Энтони Дорр - Собиратель ракушек
А что потом? Пристрелят?
Сейчас утро? Она уже здесь две недели? Резко выдернув из вены катетер, Найма с усилием выбралась из кровати и заковыляла в коридор.
Препараты, курсировавшие в крови, замедляли движение мышц, притупляли рефлексы. Голова превратилась в стеклянный шар, едва держащийся на плечах: одно неосторожное движение – и всю жизнь придется собирать осколки.
В коридоре, среди каталок и торопливых медсестер, она увидела под ногами полоски скотча, расходящиеся в разные стороны, подобно тропкам ее юности. Выбрав одну такую полоску, она попробовала ей следовать. Через некоторое время – трудно сказать, долго ли она шла, – ее взяла под локоть незнакомая медсестра и препроводила обратно в палату.

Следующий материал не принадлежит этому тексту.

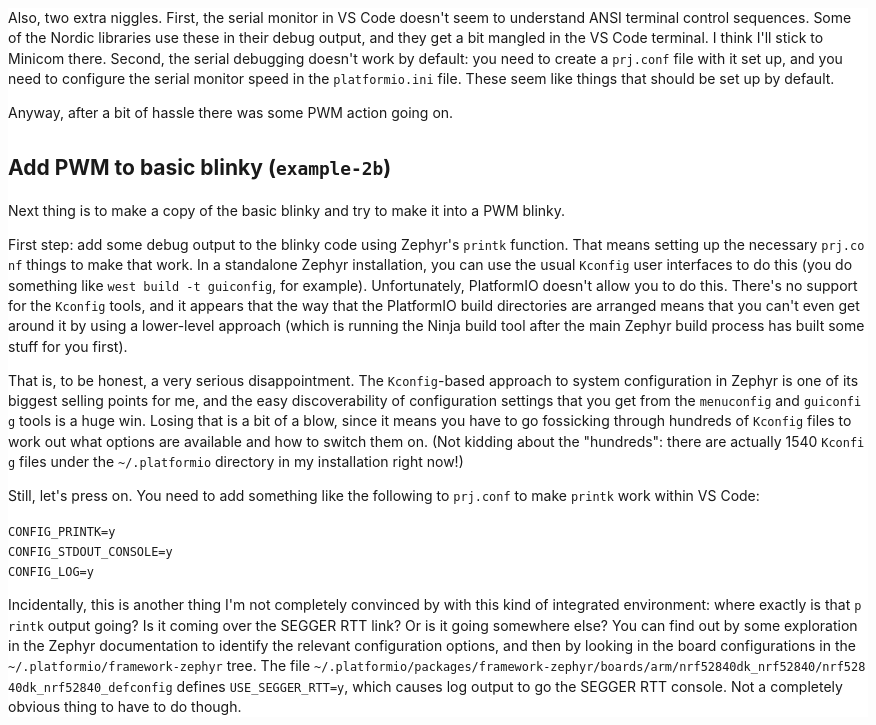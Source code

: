 Also, two extra niggles. First, the serial monitor in VS Code doesn't
seem to understand ANSI terminal control sequences. Some of the Nordic
libraries use these in their debug output, and they get a bit mangled
in the VS Code terminal. I think I'll stick to Minicom there. Second,
the serial debugging doesn't work by default: you need to create a
`prj.conf` file with it set up, and you need to configure the serial
monitor speed in the `platformio.ini` file. These seem like things
that should be set up by default.

Anyway, after a bit of hassle there was some PWM action going on.

## Add PWM to basic blinky (`example-2b`)

Next thing is to make a copy of the basic blinky and try to make it
into a PWM blinky.

First step: add some debug output to the blinky code using Zephyr's
`printk` function. That means setting up the necessary `prj.conf`
things to make that work. In a standalone Zephyr installation, you can
use the usual `Kconfig` user interfaces to do this (you do something
like `west build -t guiconfig`, for example). Unfortunately,
PlatformIO doesn't allow you to do this. There's no support for the
`Kconfig` tools, and it appears that the way that the PlatformIO build
directories are arranged means that you can't even get around it by
using a lower-level approach (which is running the Ninja build tool
after the main Zephyr build process has built some stuff for you
first).

That is, to be honest, a very serious disappointment. The
`Kconfig`-based approach to system configuration in Zephyr is one of
its biggest selling points for me, and the easy discoverability of
configuration settings that you get from the `menuconfig` and
`guiconfig` tools is a huge win. Losing that is a bit of a
blow, since it means you have to go fossicking through hundreds of
`Kconfig` files to work out what options are available and how to
switch them on. (Not kidding about the "hundreds": there are actually
1540 `Kconfig` files under the `~/.platformio` directory in my
installation right now!)

Still, let's press on. You need to add something like the following to
`prj.conf` to make `printk` work within VS Code:

```
CONFIG_PRINTK=y
CONFIG_STDOUT_CONSOLE=y
CONFIG_LOG=y
```

Incidentally, this is another thing I'm not completely convinced by
with this kind of integrated environment: where exactly is that
`printk` output going? Is it coming over the SEGGER RTT link? Or is it
going somewhere else? You can find out by some exploration in the
Zephyr documentation to identify the relevant configuration options,
and then by looking in the board configurations in the
`~/.platformio/framework-zephyr` tree. The file
`~/.platformio/packages/framework-zephyr/boards/arm/nrf52840dk_nrf52840/nrf52840dk_nrf52840_defconfig`
defines `USE_SEGGER_RTT=y`, which causes log output to go the SEGGER
RTT console. Not a completely obvious thing to have to do though.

После этого происшествия дверь палаты стали запирать на ключ. На ужин горошек, на обед суп. Она ощущала собственное угасание: сердечная мышца совсем ослабла, и кровь просто плескалась по жилам. Что-то глубокое и безграничное ушло из нее, было вытравлено, умерщвлено, раздавлено. Как такое произошло? Она ли не охраняла свою сущность?

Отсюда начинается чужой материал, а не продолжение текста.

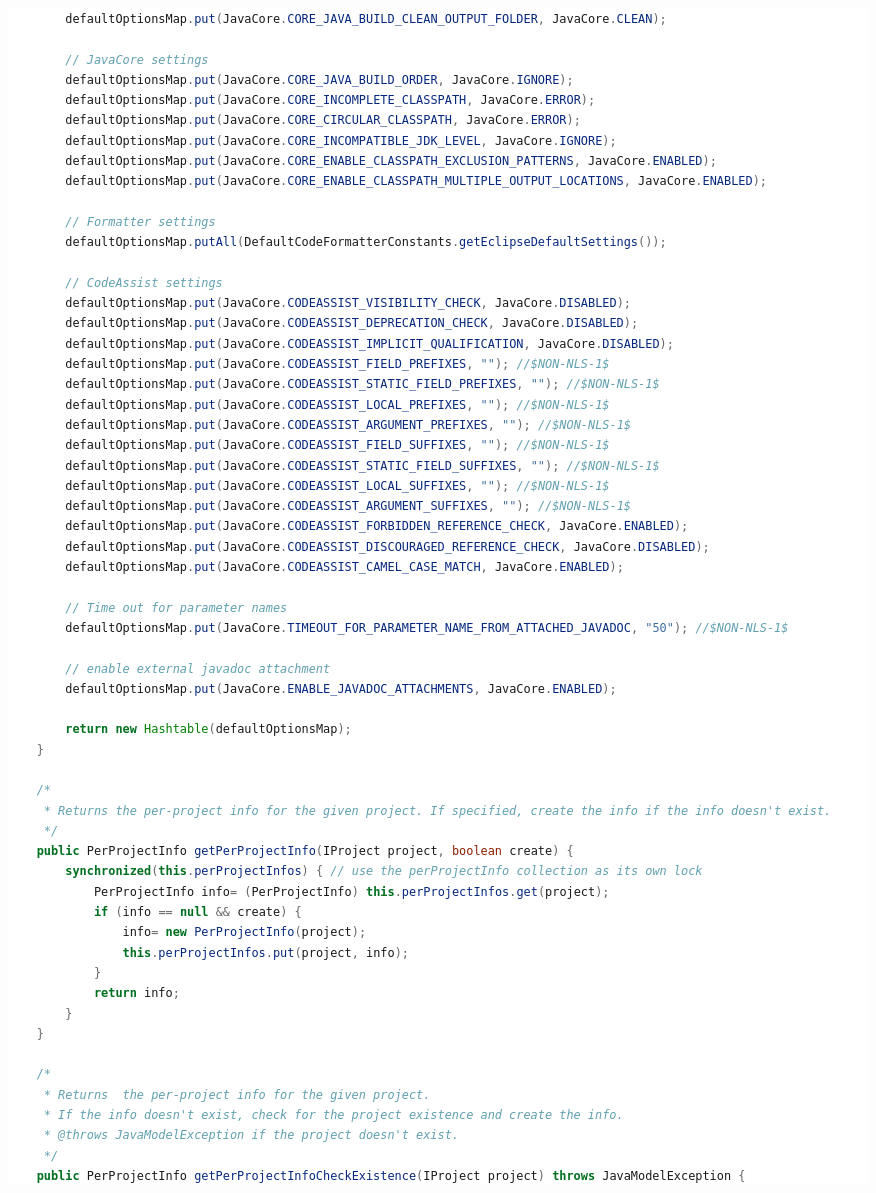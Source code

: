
 ```java
		defaultOptionsMap.put(JavaCore.CORE_JAVA_BUILD_CLEAN_OUTPUT_FOLDER, JavaCore.CLEAN); 

		// JavaCore settings
		defaultOptionsMap.put(JavaCore.CORE_JAVA_BUILD_ORDER, JavaCore.IGNORE); 
		defaultOptionsMap.put(JavaCore.CORE_INCOMPLETE_CLASSPATH, JavaCore.ERROR); 
		defaultOptionsMap.put(JavaCore.CORE_CIRCULAR_CLASSPATH, JavaCore.ERROR); 
		defaultOptionsMap.put(JavaCore.CORE_INCOMPATIBLE_JDK_LEVEL, JavaCore.IGNORE); 
		defaultOptionsMap.put(JavaCore.CORE_ENABLE_CLASSPATH_EXCLUSION_PATTERNS, JavaCore.ENABLED); 
		defaultOptionsMap.put(JavaCore.CORE_ENABLE_CLASSPATH_MULTIPLE_OUTPUT_LOCATIONS, JavaCore.ENABLED); 

		// Formatter settings
		defaultOptionsMap.putAll(DefaultCodeFormatterConstants.getEclipseDefaultSettings());

		// CodeAssist settings
		defaultOptionsMap.put(JavaCore.CODEASSIST_VISIBILITY_CHECK, JavaCore.DISABLED);
		defaultOptionsMap.put(JavaCore.CODEASSIST_DEPRECATION_CHECK, JavaCore.DISABLED);
		defaultOptionsMap.put(JavaCore.CODEASSIST_IMPLICIT_QUALIFICATION, JavaCore.DISABLED);
		defaultOptionsMap.put(JavaCore.CODEASSIST_FIELD_PREFIXES, ""); //$NON-NLS-1$
		defaultOptionsMap.put(JavaCore.CODEASSIST_STATIC_FIELD_PREFIXES, ""); //$NON-NLS-1$
		defaultOptionsMap.put(JavaCore.CODEASSIST_LOCAL_PREFIXES, ""); //$NON-NLS-1$
		defaultOptionsMap.put(JavaCore.CODEASSIST_ARGUMENT_PREFIXES, ""); //$NON-NLS-1$
		defaultOptionsMap.put(JavaCore.CODEASSIST_FIELD_SUFFIXES, ""); //$NON-NLS-1$
		defaultOptionsMap.put(JavaCore.CODEASSIST_STATIC_FIELD_SUFFIXES, ""); //$NON-NLS-1$
		defaultOptionsMap.put(JavaCore.CODEASSIST_LOCAL_SUFFIXES, ""); //$NON-NLS-1$
		defaultOptionsMap.put(JavaCore.CODEASSIST_ARGUMENT_SUFFIXES, ""); //$NON-NLS-1$
		defaultOptionsMap.put(JavaCore.CODEASSIST_FORBIDDEN_REFERENCE_CHECK, JavaCore.ENABLED);
		defaultOptionsMap.put(JavaCore.CODEASSIST_DISCOURAGED_REFERENCE_CHECK, JavaCore.DISABLED);
		defaultOptionsMap.put(JavaCore.CODEASSIST_CAMEL_CASE_MATCH, JavaCore.ENABLED);
		
		// Time out for parameter names
		defaultOptionsMap.put(JavaCore.TIMEOUT_FOR_PARAMETER_NAME_FROM_ATTACHED_JAVADOC, "50"); //$NON-NLS-1$

		// enable external javadoc attachment
		defaultOptionsMap.put(JavaCore.ENABLE_JAVADOC_ATTACHMENTS, JavaCore.ENABLED);
		
		return new Hashtable(defaultOptionsMap);
	}
	
	/*
	 * Returns the per-project info for the given project. If specified, create the info if the info doesn't exist.
	 */
	public PerProjectInfo getPerProjectInfo(IProject project, boolean create) {
		synchronized(this.perProjectInfos) { // use the perProjectInfo collection as its own lock
			PerProjectInfo info= (PerProjectInfo) this.perProjectInfos.get(project);
			if (info == null && create) {
				info= new PerProjectInfo(project);
				this.perProjectInfos.put(project, info);
			}
			return info;
		}
	}	
	
	/*
	 * Returns  the per-project info for the given project.
	 * If the info doesn't exist, check for the project existence and create the info.
	 * @throws JavaModelException if the project doesn't exist.
	 */
	public PerProjectInfo getPerProjectInfoCheckExistence(IProject project) throws JavaModelException {
```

После больницы – неизвестно, сколько дней было проведено взаперти, – Уорд привез ее домой и усадил в кресло у окна. Она смотрела на автобусы и такси, на соседей, не поднимающих головы. Внутри у нее обосновалась необъятная пустота, тело уподобилось пустыне, безветренной и темной. Казалось, Африка уже так далеко, что дальше не бывает. Порой Найма даже сомневалась в своем существовании, думала, что история ее жизни – это просто сон, притча, написанная для детей. Смотрите, милые, к чему приводят бездумные поступки, говорил рассказчик, грозя пальцем. Смотрите, что бывает с теми, кто сбился с пути истинного.

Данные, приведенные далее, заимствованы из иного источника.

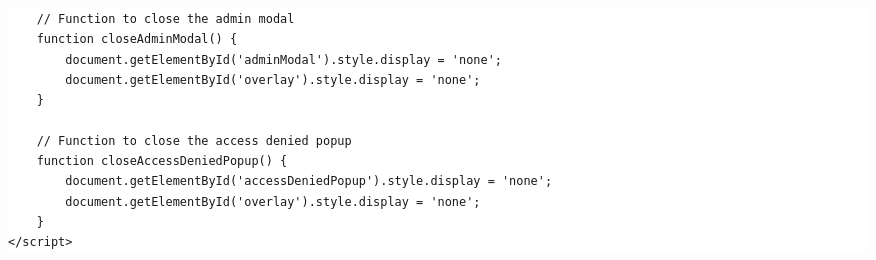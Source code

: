         // Function to close the admin modal
        function closeAdminModal() {
            document.getElementById('adminModal').style.display = 'none';
            document.getElementById('overlay').style.display = 'none';
        }

        // Function to close the access denied popup
        function closeAccessDeniedPopup() {
            document.getElementById('accessDeniedPopup').style.display = 'none';
            document.getElementById('overlay').style.display = 'none';
        }
    </script>

</body>
</html>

Прошла весна, за ней лето и осень. Найма не вылезала из кровати раньше полудня. С тягучей сменой времен года у нее стерлись все воспоминания, остались лишь обрывки: писк птенцов дрозда, жаждущих, чтобы мать принесла им червяков; снег, падающий в свете уличного фонаря. Эти образы возникали словно за толстым стеклом; смысл их размывался, утрачивал связность, четкость и первозданную остроту. Правда, впоследствии к ней вернулись сны, но тоже совсем другие. Ей снился караван верблюдов, движущийся сквозь редколесье, оранжевые облака над пологом леса, но в этих видениях не было места для нее самой: она смотрела издалека – и не могла приблизиться, замечала красоту – и не могла до нее дотянуться. Как будто ее аккуратно вырезали из каждой картинки. Мир уподобился экспонату в музее Уорда: приглаженный, обращенный в прошлое, выцветший и опечатанный, с табличкой «Руками не трогать».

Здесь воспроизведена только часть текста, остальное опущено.